** Opening Supplied entries block **
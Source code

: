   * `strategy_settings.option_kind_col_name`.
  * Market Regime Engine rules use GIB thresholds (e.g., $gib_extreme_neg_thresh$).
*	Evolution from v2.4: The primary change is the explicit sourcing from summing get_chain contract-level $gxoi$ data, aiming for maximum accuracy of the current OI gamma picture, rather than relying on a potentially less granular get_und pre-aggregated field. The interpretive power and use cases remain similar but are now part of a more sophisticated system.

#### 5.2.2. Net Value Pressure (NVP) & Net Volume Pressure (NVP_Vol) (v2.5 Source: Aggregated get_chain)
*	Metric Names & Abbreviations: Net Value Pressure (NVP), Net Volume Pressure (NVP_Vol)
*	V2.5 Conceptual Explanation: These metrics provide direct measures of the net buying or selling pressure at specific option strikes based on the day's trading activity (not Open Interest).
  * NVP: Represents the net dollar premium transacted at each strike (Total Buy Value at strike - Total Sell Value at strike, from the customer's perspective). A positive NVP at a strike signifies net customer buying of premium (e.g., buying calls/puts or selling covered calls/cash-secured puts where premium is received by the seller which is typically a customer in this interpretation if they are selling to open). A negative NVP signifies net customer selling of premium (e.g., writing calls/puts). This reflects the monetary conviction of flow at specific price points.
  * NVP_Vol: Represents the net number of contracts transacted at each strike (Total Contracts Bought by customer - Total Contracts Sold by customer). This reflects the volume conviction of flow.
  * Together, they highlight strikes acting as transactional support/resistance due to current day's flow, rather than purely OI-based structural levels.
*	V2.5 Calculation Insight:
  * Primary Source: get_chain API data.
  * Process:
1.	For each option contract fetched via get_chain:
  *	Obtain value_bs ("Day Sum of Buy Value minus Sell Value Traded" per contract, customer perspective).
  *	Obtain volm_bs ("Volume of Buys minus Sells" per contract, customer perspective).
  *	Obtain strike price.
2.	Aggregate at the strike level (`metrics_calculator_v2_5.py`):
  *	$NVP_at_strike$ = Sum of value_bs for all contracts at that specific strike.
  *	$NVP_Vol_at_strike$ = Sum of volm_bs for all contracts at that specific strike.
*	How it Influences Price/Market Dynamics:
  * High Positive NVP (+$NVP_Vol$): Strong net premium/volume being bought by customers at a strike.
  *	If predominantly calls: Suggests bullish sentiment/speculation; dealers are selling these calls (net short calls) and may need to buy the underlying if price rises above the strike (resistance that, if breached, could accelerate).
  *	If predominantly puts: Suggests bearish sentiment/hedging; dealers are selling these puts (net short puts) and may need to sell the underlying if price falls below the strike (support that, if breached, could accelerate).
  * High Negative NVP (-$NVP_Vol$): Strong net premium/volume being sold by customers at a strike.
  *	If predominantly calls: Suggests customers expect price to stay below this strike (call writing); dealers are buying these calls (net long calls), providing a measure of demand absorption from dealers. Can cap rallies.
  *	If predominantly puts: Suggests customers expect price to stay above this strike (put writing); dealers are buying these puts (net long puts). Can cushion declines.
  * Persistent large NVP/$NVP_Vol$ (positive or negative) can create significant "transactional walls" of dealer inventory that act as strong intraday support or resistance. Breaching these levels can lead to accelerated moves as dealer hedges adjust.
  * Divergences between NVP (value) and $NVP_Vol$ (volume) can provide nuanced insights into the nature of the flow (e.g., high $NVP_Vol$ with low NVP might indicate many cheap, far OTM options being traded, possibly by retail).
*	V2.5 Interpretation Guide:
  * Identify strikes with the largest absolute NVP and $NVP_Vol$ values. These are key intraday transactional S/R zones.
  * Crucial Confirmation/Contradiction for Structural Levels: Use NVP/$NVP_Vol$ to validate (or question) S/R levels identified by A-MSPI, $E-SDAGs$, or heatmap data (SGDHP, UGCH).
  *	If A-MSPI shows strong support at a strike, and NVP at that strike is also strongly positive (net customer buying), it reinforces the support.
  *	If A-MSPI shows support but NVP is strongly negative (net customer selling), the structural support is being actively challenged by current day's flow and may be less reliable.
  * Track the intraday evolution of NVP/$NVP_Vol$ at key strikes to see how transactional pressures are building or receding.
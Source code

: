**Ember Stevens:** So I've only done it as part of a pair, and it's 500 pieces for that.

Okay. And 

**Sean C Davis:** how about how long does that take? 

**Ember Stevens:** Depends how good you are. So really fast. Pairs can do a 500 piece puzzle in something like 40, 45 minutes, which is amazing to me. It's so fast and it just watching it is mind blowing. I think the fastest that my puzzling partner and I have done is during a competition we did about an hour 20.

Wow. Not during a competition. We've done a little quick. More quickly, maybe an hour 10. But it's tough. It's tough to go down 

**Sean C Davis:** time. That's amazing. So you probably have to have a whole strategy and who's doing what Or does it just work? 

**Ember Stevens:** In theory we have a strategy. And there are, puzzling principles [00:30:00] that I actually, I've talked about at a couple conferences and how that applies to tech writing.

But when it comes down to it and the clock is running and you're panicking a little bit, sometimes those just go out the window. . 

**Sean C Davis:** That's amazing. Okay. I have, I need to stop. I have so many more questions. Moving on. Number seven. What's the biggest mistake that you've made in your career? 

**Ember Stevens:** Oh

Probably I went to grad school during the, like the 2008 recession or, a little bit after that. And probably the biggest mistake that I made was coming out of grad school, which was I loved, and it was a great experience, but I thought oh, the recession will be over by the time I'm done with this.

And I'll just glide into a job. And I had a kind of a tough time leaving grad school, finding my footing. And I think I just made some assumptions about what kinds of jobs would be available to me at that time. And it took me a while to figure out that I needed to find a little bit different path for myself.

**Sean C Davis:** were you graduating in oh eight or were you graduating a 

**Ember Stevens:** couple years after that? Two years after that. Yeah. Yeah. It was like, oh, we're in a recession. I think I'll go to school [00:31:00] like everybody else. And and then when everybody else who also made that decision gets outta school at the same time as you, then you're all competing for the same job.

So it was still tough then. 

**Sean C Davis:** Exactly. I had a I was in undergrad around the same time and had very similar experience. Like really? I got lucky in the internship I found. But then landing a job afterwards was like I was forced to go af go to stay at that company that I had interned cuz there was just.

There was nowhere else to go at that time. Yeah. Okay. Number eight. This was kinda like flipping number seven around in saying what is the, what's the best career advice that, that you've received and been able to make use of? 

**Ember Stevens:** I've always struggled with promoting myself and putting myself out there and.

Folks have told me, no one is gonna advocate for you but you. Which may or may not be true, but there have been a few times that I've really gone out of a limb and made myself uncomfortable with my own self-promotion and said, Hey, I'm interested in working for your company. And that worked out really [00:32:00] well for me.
** Closing Supplied entries block **
### What the task asks
Starting at the top of the data above, repeat every line exactly until the line containing "(not Open Interest)." has been given, then stop.

### Response to this exercise
Source code

:   * `strategy_settings.option_kind_col_name`.
  * Market Regime Engine rules use GIB thresholds (e.g., $gib_extreme_neg_thresh$).
*	Evolution from v2.4: The primary change is the explicit sourcing from summing get_chain contract-level $gxoi$ data, aiming for maximum accuracy of the current OI gamma picture, rather than relying on a potentially less granular get_und pre-aggregated field. The interpretive power and use cases remain similar but are now part of a more sophisticated system.

#### 5.2.2. Net Value Pressure (NVP) & Net Volume Pressure (NVP_Vol) (v2.5 Source: Aggregated get_chain)
*	Metric Names & Abbreviations: Net Value Pressure (NVP), Net Volume Pressure (NVP_Vol)
*	V2.5 Conceptual Explanation: These metrics provide direct measures of the net buying or selling pressure at specific option strikes based on the day's trading activity (not Open Interest).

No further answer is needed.